Assigned task: Transcribe all records below exactly, without images.
■ ■ ■
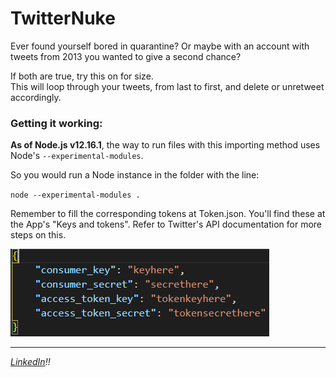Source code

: # TwitterNuke

Ever found yourself bored in quarantine? Or maybe with an account with tweets from 2013 you wanted to give a second chance?

If both are true, try this on for size.\
This will loop through your tweets, from last to first, and delete or unretweet accordingly.

### Getting it working:

__As of Node.js v12.16.1__, the way to run files with this importing method uses Node's `--experimental-modules`.

So you would run a Node instance in the folder with the line:

`node --experimental-modules .`

Remember to fill the corresponding tokens at Token.json. You'll find these at the App's "Keys and tokens". Refer to Twitter's API documentation for more steps on this.

![Tokens JSON](/ReadmeJSON.png)

-----------------------------------------------------

*[LinkedIn](https://www.linkedin.com/in/ertie-exe/)!!*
■ ■ ■
Answer for this exercise:
Source code

: # TwitterNuke

Ever found yourself bored in quarantine? Or maybe with an account with tweets from 2013 you wanted to give a second chance?

If both are true, try this on for size.\
This will loop through your tweets, from last to first, and delete or unretweet accordingly.

### Getting it working:

__As of Node.js v12.16.1__, the way to run files with this importing method uses Node's `--experimental-modules`.

So you would run a Node instance in the folder with the line:

`node --experimental-modules .`

Remember to fill the corresponding tokens at Token.json. You'll find these at the App's "Keys and tokens". Refer to Twitter's API documentation for more steps on this.

![Tokens JSON](/ReadmeJSON.png)

-----------------------------------------------------

*[LinkedIn](https://www.linkedin.com/in/ertie-exe/)!!*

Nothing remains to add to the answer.